Mol (mollyringle) wrote,

Pickin' on Dickens

For a while now I've been trying to place what it is that makes me dislike Charles Dickens' stories--or, at least, the few I'm familiar with, from book, film, or stage. What I initially decided was that he doesn't write characters, exactly: he writes caricatures. But today I pinned it down even further. As caricatures, the characters fail the Numero Uno rule (going by modern standards) of what must happen in a story: they are supposed to change from beginning to end. Dickens characters, the ones I've been acquainted with, simply don't.

The notable exception is Scrooge, who, as we all know, changes dramatically by the end. No coincidence, I wager, that A Christmas Carol is Dickens' best-known and best-loved work. (Plus, the 3-ghosts trick is a pretty cool plot device.) Others in the story are exactly the same from start to finish, though that's okay for supporting characters.

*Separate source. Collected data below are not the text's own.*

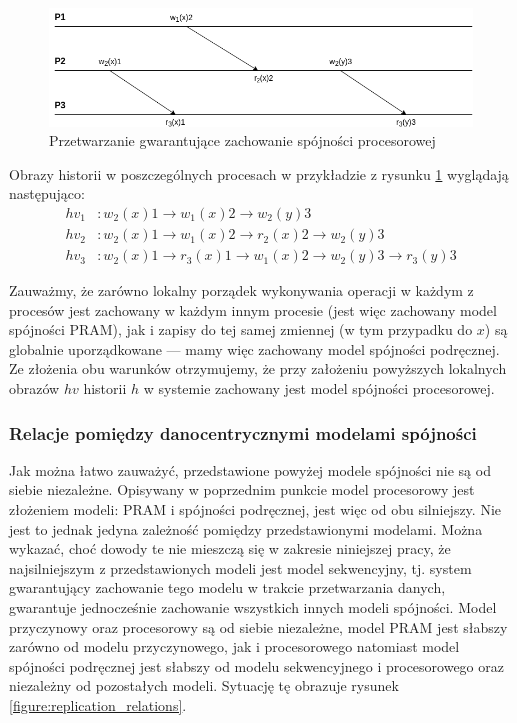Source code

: \begin{figure}
    \includegraphics[width=\linewidth]{images/02-cpu.png}
    \caption{Przetwarzanie gwarantujące zachowanie spójności procesorowej}
    \label{figure:replication_cpu}
\end{figure}

Obrazy historii w poszczególnych procesach w przykładzie z rysunku \ref{figure:replication_cpu} wyglądają następująco:
\begin{align*}
    hv_1&: w_2(x)1 \rightarrow w_1(x)2 \rightarrow w_2(y)3 \\
    hv_2&: w_2(x)1 \rightarrow w_1(x)2 \rightarrow r_2(x)2 \rightarrow w_2(y)3 \\
    hv_3&: w_2(x)1 \rightarrow r_3(x)1 \rightarrow w_1(x)2 \rightarrow w_2(y)3 \rightarrow r_3(y)3
\end{align*}

Zauważmy, że zarówno lokalny porządek wykonywania operacji w każdym z procesów jest zachowany w każdym innym procesie (jest więc zachowany model spójności PRAM), jak i zapisy do tej samej zmiennej (w tym przypadku do $ x $) są globalnie uporządkowane --- mamy więc zachowany model spójności podręcznej. Ze złożenia obu warunków otrzymujemy, że przy założeniu powyższych lokalnych obrazów $ hv $ historii $ h $ w systemie zachowany jest model spójności procesorowej.

\subsubsection{Relacje pomiędzy danocentrycznymi modelami spójności}

Jak można łatwo zauważyć, przedstawione powyżej modele spójności nie są od siebie niezależne. Opisywany w poprzednim punkcie model procesorowy jest złożeniem modeli: PRAM i spójności podręcznej, jest więc od obu silniejszy. Nie jest to jednak jedyna zależność pomiędzy przedstawionymi modelami. Można wykazać, choć dowody te nie mieszczą się w zakresie niniejszej pracy, że najsilniejszym z przedstawionych modeli jest model sekwencyjny, tj. system gwarantujący zachowanie tego modelu w trakcie przetwarzania danych, gwarantuje jednocześnie zachowanie wszystkich innych modeli spójności. Model przyczynowy oraz procesorowy są od siebie niezależne, model PRAM jest słabszy zarówno od modelu przyczynowego, jak i procesorowego natomiast model spójności podręcznej jest słabszy od modelu sekwencyjnego i procesorowego oraz niezależny od pozostałych modeli. Sytuację tę obrazuje rysunek \ref{figure:replication_relations}.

But elsewhere...egh. I sat through a dozen performances of Oliver!, in the light booth a few years ago for community theater, so I can safely say I know that story in and out. Oliver Twist, as the protagonist, doesn't really change. His circumstances change, but at the beginning he's a good-hearted, suffering, brave orphan boy, and the end he's still a good-hearted brave orphan boy, but with less suffering since now he has an adopted family. He basically wanders around the story getting batted from one set of adult caretakers to another, without changing as a person. Fagin doesn't change, of course, either. Neither does Dodger. They're interesting as portraits, but they don't quite seem three-dimensional. Nancy almost changes, but dies before she gets too far.

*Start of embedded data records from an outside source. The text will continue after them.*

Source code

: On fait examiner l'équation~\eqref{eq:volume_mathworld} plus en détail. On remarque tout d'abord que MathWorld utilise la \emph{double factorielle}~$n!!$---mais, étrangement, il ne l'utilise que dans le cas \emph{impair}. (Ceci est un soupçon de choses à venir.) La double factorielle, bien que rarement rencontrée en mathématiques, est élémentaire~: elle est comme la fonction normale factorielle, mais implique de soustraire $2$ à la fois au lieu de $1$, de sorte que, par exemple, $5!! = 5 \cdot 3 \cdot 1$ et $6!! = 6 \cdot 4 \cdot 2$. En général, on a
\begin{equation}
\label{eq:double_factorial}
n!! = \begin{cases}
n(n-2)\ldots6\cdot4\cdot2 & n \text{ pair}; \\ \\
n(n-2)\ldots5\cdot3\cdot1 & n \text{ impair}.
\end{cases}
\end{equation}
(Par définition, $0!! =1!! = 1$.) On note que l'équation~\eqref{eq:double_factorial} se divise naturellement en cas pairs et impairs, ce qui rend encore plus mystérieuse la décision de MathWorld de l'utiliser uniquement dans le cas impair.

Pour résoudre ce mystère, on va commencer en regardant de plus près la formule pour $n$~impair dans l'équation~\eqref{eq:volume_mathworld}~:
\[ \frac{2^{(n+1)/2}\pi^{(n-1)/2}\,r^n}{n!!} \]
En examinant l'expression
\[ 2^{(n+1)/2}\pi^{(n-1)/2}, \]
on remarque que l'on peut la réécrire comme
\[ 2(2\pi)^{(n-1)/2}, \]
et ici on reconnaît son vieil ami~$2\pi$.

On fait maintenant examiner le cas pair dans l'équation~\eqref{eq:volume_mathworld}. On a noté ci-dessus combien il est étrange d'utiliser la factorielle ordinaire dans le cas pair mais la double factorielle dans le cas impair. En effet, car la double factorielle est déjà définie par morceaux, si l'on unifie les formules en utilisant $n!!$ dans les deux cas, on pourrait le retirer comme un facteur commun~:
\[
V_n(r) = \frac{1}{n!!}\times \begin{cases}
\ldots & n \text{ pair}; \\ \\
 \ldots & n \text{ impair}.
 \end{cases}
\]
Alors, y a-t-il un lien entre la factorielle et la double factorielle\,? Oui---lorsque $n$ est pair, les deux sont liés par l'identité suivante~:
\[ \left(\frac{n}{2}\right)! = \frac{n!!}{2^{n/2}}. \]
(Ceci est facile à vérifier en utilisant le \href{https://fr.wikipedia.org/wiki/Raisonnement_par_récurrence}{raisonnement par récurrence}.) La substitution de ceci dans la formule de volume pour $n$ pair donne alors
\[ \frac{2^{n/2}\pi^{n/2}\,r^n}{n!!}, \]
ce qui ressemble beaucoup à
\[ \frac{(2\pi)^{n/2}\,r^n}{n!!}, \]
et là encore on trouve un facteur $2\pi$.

OK, but Oliver is young, and the story only covers a small portion of his childhood. Maybe something bigger? Well, same problem in Great Expectations, which I slogged my way through a couple years back after Amazon kept insisting to me that I'd love it. Pip starts out as a good-hearted, suffering, brave orphan boy (hmm, deja vu), gets his hopes raised, gets his hopes dashed, gets his hopes raised again, gets his hopes dashed again, and ends up a good-hearted, suffering, brave adult. Throughout, he is likeable but frustrating: he keeps waiting for life to change for him; for his "great expectations" to finally kick in and for things to magically improve on their own. Nothing he does makes any difference, and he ends up older, a little wiser, and ultimately not different enough to keep me from closing the book in disgust and vowing to stop reading Dickens.

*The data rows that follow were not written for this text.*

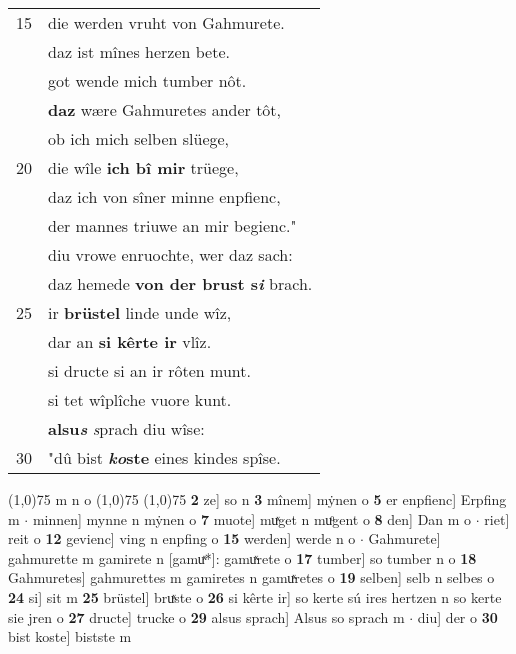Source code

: \documentclass[8pt,a4paper,notitlepage]{article}
\begin{document}
\begin{table}[ht]
\begin{minipage}[t]{0.5\linewidth}
\begin{tabular}{rl}
15 & die werden vruht von Gahmurete.\\ 
 & daz ist mînes herzen bete.\\ 
 & got wende mich tumber nôt.\\ 
 & \textbf{daz} wære Gahmuretes ander tôt,\\ 
 & ob ich mich selben slüege,\\ 
20 & die wîle \textbf{ich bî mir} trüege,\\ 
 & daz ich von sîner minne enpfienc,\\ 
 & der mannes triuwe an mir begienc."\\ 
 & diu vrowe enruochte, wer daz sach:\\ 
 & daz hemede \textbf{von der brust s\textit{i}} brach.\\ 
25 & ir \textbf{brüstel} linde unde wîz,\\ 
 & dar an \textbf{si kêrte ir} vlîz.\\ 
 & si dructe si an ir rôten munt.\\ 
 & si tet wîplîche vuore kunt.\\ 
 & \textbf{alsu\textit{s}} \textit{s}prach diu wîse:\\ 
30 & "dû bist \textbf{\textit{ko}ste} eines kindes spîse.\\ 
\end{tabular}
\scriptsize
\line(1,0){75} \newline
m n o \newline
\line(1,0){75} \newline
\newline
\line(1,0){75} \newline
\textbf{2} ze] so n \textbf{3} mînem] mẏnen o \textbf{5} er enpfienc] Erpfing m  $\cdot$ minnen] mynne n mẏnen o \textbf{7} muote] muͯget n muͦgent o \textbf{8} den] Dan m o  $\cdot$ riet] reit o \textbf{12} gevienc] ving n enpfing o \textbf{15} werden] werde n o  $\cdot$ Gahmurete] gahmurette m gamirete n [gamuͯ*]: gamuͯrete o \textbf{17} tumber] so tumber n o \textbf{18} Gahmuretes] gahmurettes m gamiretes n gamuͯretes o \textbf{19} selben] selb n selbes o \textbf{24} si] sit m \textbf{25} brüstel] bruͯste o \textbf{26} si kêrte ir] so kerte sú ires hertzen n so kerte sie jren o \textbf{27} dructe] trucke o \textbf{29} alsus sprach] Alsus so sprach m  $\cdot$ diu] der o \textbf{30} bist koste] bistste m \newline
\end{minipage}
\end{table}
\newpage
\end{document}
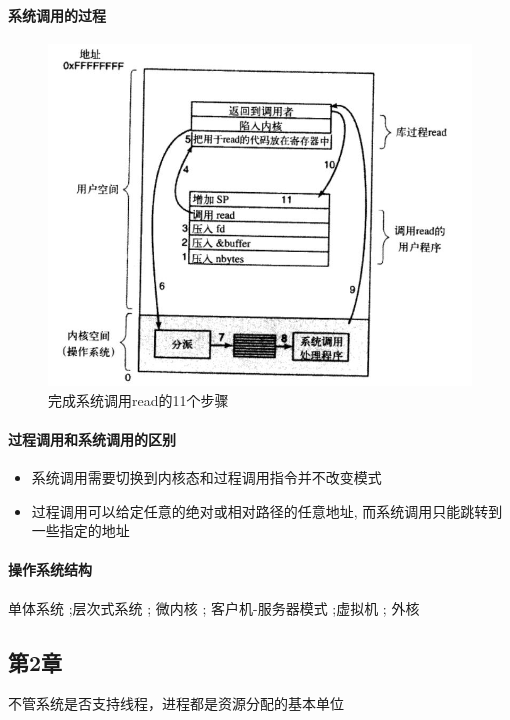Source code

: \documentclass[UTF8,a4paper]{ctexart}
\begin{document}
\paragraph{系统调用的过程}
\begin{figure}[H]
	\centering
	\includegraphics[scale = 0.5]{assets/ModernOperatingSystems/2018-01-11-19-44-54.png}
	\caption{完成系统调用read的11个步骤}
\end{figure}

\paragraph{过程调用和系统调用的区别}
\begin{itemize}
	\item 系统调用需要切换到内核态和过程调用指令并不改变模式
	\item 过程调用可以给定任意的绝对或相对路径的任意地址, 而系统调用只能跳转到一些指定的地址
\end{itemize}

\paragraph{操作系统结构} 单体系统 ;层次式系统 ; 微内核 ; 客户机-服务器模式 ;虚拟机 ; 外核

\subsection{第2章}

不管系统是否支持线程，进程都是资源分配的基本单位
\end{document}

Now, Miss Havisham, in the same book, makes a very memorable figure out of her habit of not changing. She takes it to such extremes that it's actually interesting. But you can't have all the characters fail to change, and just stand there helplessly while circumstances morph around them. At least, I wouldn't think you could, but Dickens' huge popularity seems to suggest I'm wrong. Maybe if I read Bleak House or something I'd change my mind on this whole thing. You tell me.

Aw, but Molly (you may be saying), back in the early 1800s in England, people's financial circumstances really were out of their control for the most part, and really did dictate their quality of life. You came into money, or you didn't, and your whole lifestyle hung upon the point.

Okay, true. I know that. But one can read other books from that era (or set in that era) and get the same dilemma, while meeting characters who actually do change from start to finish. Take Pride and Prejudice: the Darcy/Elizabeth love story is such a delight because it involves such internal struggle and revision of prejudices for both of them. They go from "You? Why would I want to dance with you?" to "Okay, I've thought it over, and despite your awful family and all the other social difficulties, I've decided I can't live without you; and you know what? Screw the rest of the world." Same case in Jane Eyre, with even bigger social difficulties. Les Miserables is chock-full of characters who undergo tremendous shifts in their world-view. It leads some of them to suicide, some to repentance, some to tragically noble ends, and a select few to redemption, but man, you stand still in Les Mis and wait for your expectations to improve, and you're either going to starve to death or get a cannonball in your chest.

I apologize to stalwart Dickens fans. This is, of course, just one reader's opinion. But I've long tried to place why I groan when I imagine tackling another Dickens novel, but fervently wish someone would uncover a lost Bronte novel; and I think I've come close to the explanation here.

All the same, tip of the hat to Dickens, who managed to write a zillion novels while supporting some dozen children, and who brought the country's attention to the atrocities of child labor and poverty, and is still a household name almost two centuries later. May we all fare half as well in our final curriculum vitae.